HIPAA has become even more important today due to the range of data it must protect, both physical and electronic.
Understanding PII vs PHI, as well as their overlap, is the first necessary step to take when implementing security measures to protect patient privacy and identity.
What is personally identifiable information (PII)?
PII is a general term referring to ANY sensitive data used to identify, contact, or locate a specific individual. It is not a term specific to HIPAA regulations.
This includes common identifiers such as full name, date of birth, street or email address, and biometric data.
Additional direct indicators could include:
- Maiden name and mother’s maiden name
- Fingerprint and voice print
- Telephone and fax number
- Social security number
- Passport number
- Driver’s license number
- Taxpayer identification number
- Financial accounts/records
- Account numbers
- Credit card/debit number
- Medical/health records
- IP and MAC address
- Personal property records
- Vehicle registration/title
- License plate number
- Full-face photograph
- Employment records
- Education records
Other identifiers are only regarded as PII when combined with further information; identifying an individual may be difficult without a second or third identifier unless the first is unique enough.
Such identifiers include:
- First name only
- First initial with last name
- Place of birth
- Geographic indicators
- Height or weight
- Basic demographic information
- Zip code
- Date of death
Currently, there is no single entity to oversee PII protection. Rather, a patchwork of several different laws regulate PII on a federal (e.g., COPPA, FCRA, FERPA, GLBA, and the HIPAA Privacy Act), state, city, and industry-wide level.
How does PII compare to PHI?
PHI is defined and watched over by HIPAA regulations. It refers to PII which covered entities utilize or store during the course of patient care. It is only shareable for medical purposes.
But, HIPAA does not just confine PHI to medical records and test results. In fact, PHI is any information that doctors use and/or disclose during the course of care that can identify a patient.
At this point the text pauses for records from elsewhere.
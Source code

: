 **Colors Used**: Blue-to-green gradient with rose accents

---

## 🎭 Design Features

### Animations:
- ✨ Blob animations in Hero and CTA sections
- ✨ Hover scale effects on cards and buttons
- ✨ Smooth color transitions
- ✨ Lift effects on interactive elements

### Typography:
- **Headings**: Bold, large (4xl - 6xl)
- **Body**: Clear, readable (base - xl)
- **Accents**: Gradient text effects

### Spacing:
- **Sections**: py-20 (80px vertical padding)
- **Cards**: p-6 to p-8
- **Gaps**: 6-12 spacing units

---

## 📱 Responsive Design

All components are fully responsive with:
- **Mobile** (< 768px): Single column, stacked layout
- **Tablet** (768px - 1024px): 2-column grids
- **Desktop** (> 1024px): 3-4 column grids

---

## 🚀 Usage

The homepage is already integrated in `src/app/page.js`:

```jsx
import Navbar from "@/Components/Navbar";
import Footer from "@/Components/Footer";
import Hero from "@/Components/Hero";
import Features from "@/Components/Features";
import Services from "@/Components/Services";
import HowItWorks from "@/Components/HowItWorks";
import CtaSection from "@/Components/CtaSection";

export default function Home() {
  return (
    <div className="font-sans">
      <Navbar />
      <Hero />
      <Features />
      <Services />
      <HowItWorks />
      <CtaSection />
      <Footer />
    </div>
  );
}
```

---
Even if that information doesn’t reveal a patient’s medical history, it is still considered PHI when linked to someone’s health condition. For example, patient name or email alone can be considered PHI if it is in any way associated with a healthcare provider.
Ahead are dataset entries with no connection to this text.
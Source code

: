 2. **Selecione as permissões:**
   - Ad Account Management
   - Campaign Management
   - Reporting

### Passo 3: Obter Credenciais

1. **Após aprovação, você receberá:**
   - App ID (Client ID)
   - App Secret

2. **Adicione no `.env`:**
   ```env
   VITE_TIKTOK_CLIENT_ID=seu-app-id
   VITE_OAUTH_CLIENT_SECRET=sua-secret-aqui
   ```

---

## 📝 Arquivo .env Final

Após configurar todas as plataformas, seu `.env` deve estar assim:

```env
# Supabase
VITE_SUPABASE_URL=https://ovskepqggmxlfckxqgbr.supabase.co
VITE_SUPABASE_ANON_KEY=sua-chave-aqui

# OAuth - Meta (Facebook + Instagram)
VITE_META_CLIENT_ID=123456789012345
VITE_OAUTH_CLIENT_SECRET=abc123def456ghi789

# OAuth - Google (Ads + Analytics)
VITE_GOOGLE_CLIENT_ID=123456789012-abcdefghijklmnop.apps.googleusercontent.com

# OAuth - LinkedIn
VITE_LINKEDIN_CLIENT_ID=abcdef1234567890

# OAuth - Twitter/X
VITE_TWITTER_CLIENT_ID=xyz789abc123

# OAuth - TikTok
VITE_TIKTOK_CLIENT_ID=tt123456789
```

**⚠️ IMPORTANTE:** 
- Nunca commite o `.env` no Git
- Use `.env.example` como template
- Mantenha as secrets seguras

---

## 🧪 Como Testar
PHI-specific identifiers include:
- Medical identification numbers
- Health insurance
- Beneficiary numbers
- Health status
- Blood test results
- Payment history
- Appointment reminders
- Admission and discharge dates
- Medical device identifiers and serial numbers
- Mental health records
HIPAA rules protect all individually identifiable health information stored or transmitted by health organizations.
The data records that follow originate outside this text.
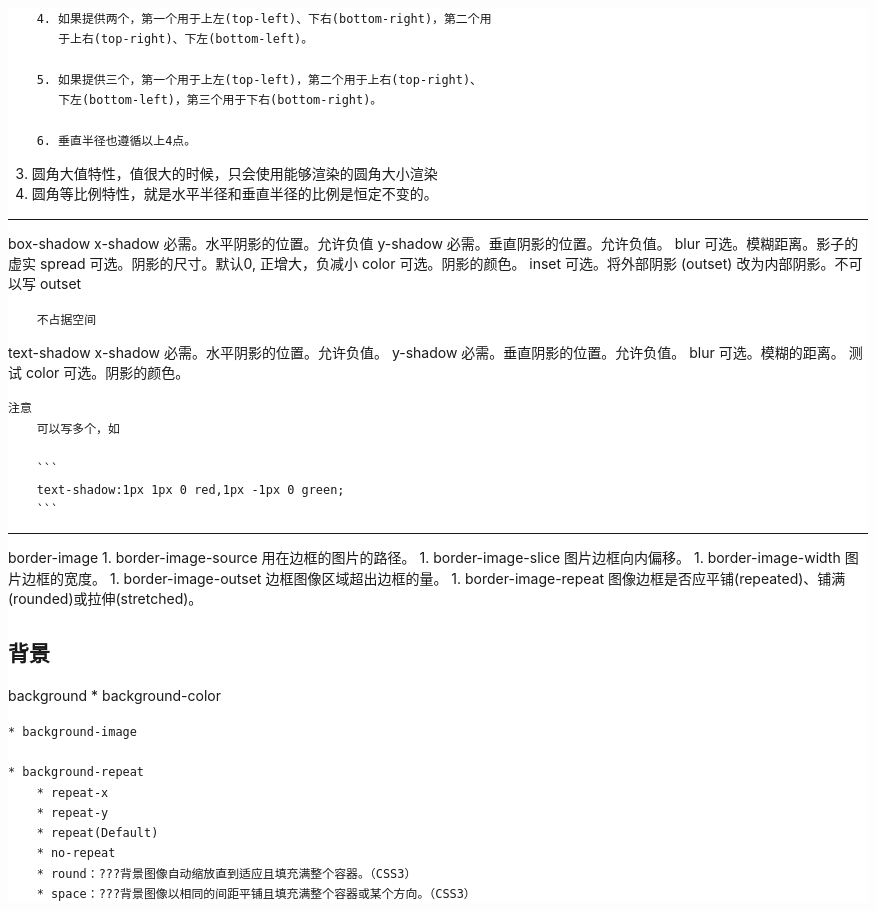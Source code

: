         4. 如果提供两个，第一个用于上左(top-left)、下右(bottom-right)，第二个用
           于上右(top-right)、下左(bottom-left)。

        5. 如果提供三个，第一个用于上左(top-left)，第二个用于上右(top-right)、
           下左(bottom-left)，第三个用于下右(bottom-right)。

        6. 垂直半径也遵循以上4点。

  3. 圆角大值特性，值很大的时候，只会使用能够渲染的圆角大小渲染
  4. 圆角等比例特性，就是水平半径和垂直半径的比例是恒定不变的。

---

box-shadow
        x-shadow	必需。水平阴影的位置。允许负值
        y-shadow	必需。垂直阴影的位置。允许负值。
        blur        可选。模糊距离。影子的虚实
        spread      可选。阴影的尺寸。默认0, 正增大，负减小
        color	    可选。阴影的颜色。
        inset	    可选。将外部阴影 (outset) 改为内部阴影。不可以写 outset

        不占据空间

text-shadow
    x-shadow	必需。水平阴影的位置。允许负值。
    y-shadow	必需。垂直阴影的位置。允许负值。
    blur	可选。模糊的距离。	测试
    color	可选。阴影的颜色。

    注意
        可以写多个，如

        ```
        text-shadow:1px 1px 0 red,1px -1px 0 green;
        ```
---

border-image
    1. border-image-source	用在边框的图片的路径。
    1. border-image-slice	图片边框向内偏移。
    1. border-image-width	图片边框的宽度。
    1. border-image-outset	边框图像区域超出边框的量。
    1. border-image-repeat	图像边框是否应平铺(repeated)、铺满(rounded)或拉伸(stretched)。

## 背景

background
    * background-color

    * background-image

    * background-repeat
        * repeat-x
        * repeat-y
        * repeat(Default)
        * no-repeat
        * round：???背景图像自动缩放直到适应且填充满整个容器。（CSS3）
        * space：???背景图像以相同的间距平铺且填充满整个容器或某个方向。（CSS3）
What safeguards are provided?
Under HIPAA, organizations must limit and secure PHI access within and from covered entities (and their business associates) at all times (i.e., when used, stored, transmitted, removed, disposed, or reused).
RELATED: HIPAA Compliant Email
For example, the HIPAA “minimum necessary standard” restricts the amount and type of information shareable in patient care to the absolute minimum necessary to achieve a stated purpose.
Violations or failures to report a breach can be penalized heavily.
Having a HIPAA compliant data protection strategy ensures effective patient care even while healthcare providers remain diligent about cybersecurity and breach reporting.
Continue taking steps toward compliance
By understanding the what and why of protecting data, health organizations are better able to define how to reduce future risks and costs and create a solid security program.
A helpful next step is to address The National Institute of Standards and Technology’s key factors, useful in determining what is needed for a strong HIPAA compliant cybersecurity program.
Health organizations should ask the following about patient data:
- Is it easy to identify an individual?
- How many would a breach compromise?
- How much harm could be caused?
- Does data use affect impact?
- How do we regulate the information?
- How reachable is the data?
This also includes making sure that any business associate is also following HIPAA best practices in protecting any PII or PHI they are touching.
By law, the HIPAA Privacy Rule applies only to covered entities. Covered entities are typically health plans, health care clearinghouses, and certain health care providers.
That’s why signing a business associate agreement (BAA) becomes essential.
A BAA is a written contract between a covered entity and a business associate that requires the business associate to follow 10 provisions to maintain compliance. It is critical to make sure PHI is protected.
Finally, employee awareness training is essential—employees must understand not only what constitutes PII/PHI but what they need to do to safeguard it.
A strong HIPAA compliant cybersecurity program keeps patients and their personal information, as well as a health organization, safe and secure from cyberattacks.